**About this task**
Could you transcribe all of the data exactly and skip any pictures?

Saved data entries:
※
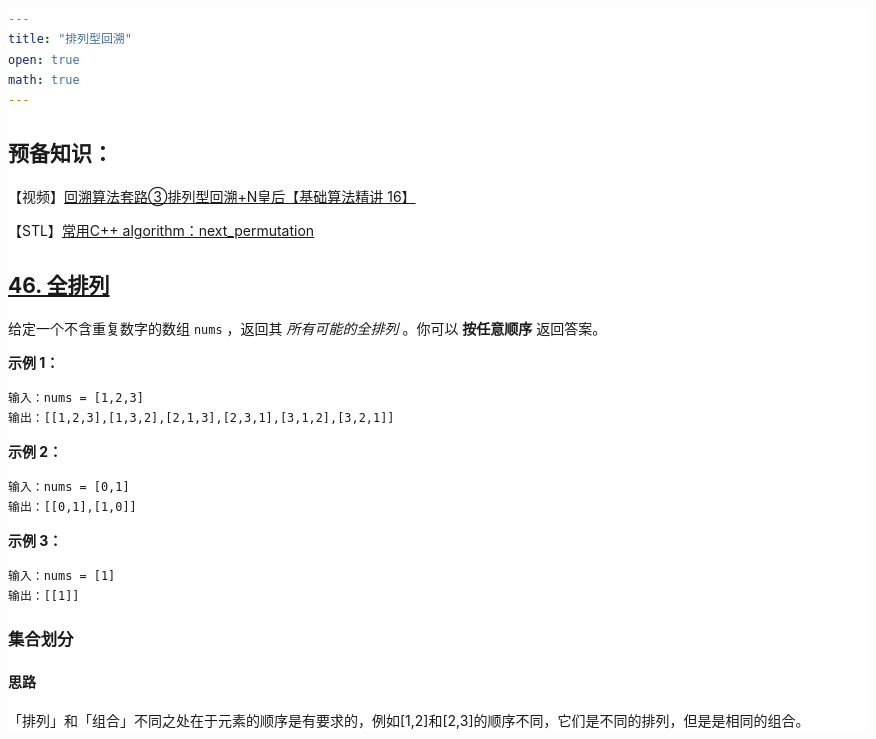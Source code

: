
 ```yaml
---
title: "排列型回溯"
open: true
math: true
---
```

## 预备知识：

【视频】[回溯算法套路③排列型回溯+N皇后【基础算法精讲 16】](https://www.bilibili.com/video/BV1mY411D7f6/?spm_id_from=333.788&vd_source=b46c022ff65a946442d77e8b7b4b2646)

【STL】[常用C++ algorithm：next_permutation](https://yuihuang.com/cpp-algorithm-next-permutation/)

## [46. 全排列](https://leetcode.cn/problems/permutations/)

给定一个不含重复数字的数组 `nums` ，返回其 *所有可能的全排列* 。你可以 **按任意顺序** 返回答案。

 

**示例 1：**

```
输入：nums = [1,2,3]
输出：[[1,2,3],[1,3,2],[2,1,3],[2,3,1],[3,1,2],[3,2,1]]
```

**示例 2：**

```
输入：nums = [0,1]
输出：[[0,1],[1,0]]
```

**示例 3：**

```
输入：nums = [1]
输出：[[1]]
```

### 集合划分

#### 思路

「排列」和「组合」不同之处在于元素的顺序是有要求的，例如[1,2]和[2,3]的顺序不同，它们是不同的排列，但是是相同的组合。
※
**Output for this task**
Source code

:
 ```yaml
---
title: "排列型回溯"
open: true
math: true
---
```

## 预备知识：

【视频】[回溯算法套路③排列型回溯+N皇后【基础算法精讲 16】](https://www.bilibili.com/video/BV1mY411D7f6/?spm_id_from=333.788&vd_source=b46c022ff65a946442d77e8b7b4b2646)

【STL】[常用C++ algorithm：next_permutation](https://yuihuang.com/cpp-algorithm-next-permutation/)

## [46. 全排列](https://leetcode.cn/problems/permutations/)

给定一个不含重复数字的数组 `nums` ，返回其 *所有可能的全排列* 。你可以 **按任意顺序** 返回答案。

 

**示例 1：**

```
输入：nums = [1,2,3]
输出：[[1,2,3],[1,3,2],[2,1,3],[2,3,1],[3,1,2],[3,2,1]]
```

**示例 2：**

```
输入：nums = [0,1]
输出：[[0,1],[1,0]]
```

**示例 3：**

```
输入：nums = [1]
输出：[[1]]
```

### 集合划分

#### 思路

「排列」和「组合」不同之处在于元素的顺序是有要求的，例如[1,2]和[2,3]的顺序不同，它们是不同的排列，但是是相同的组合。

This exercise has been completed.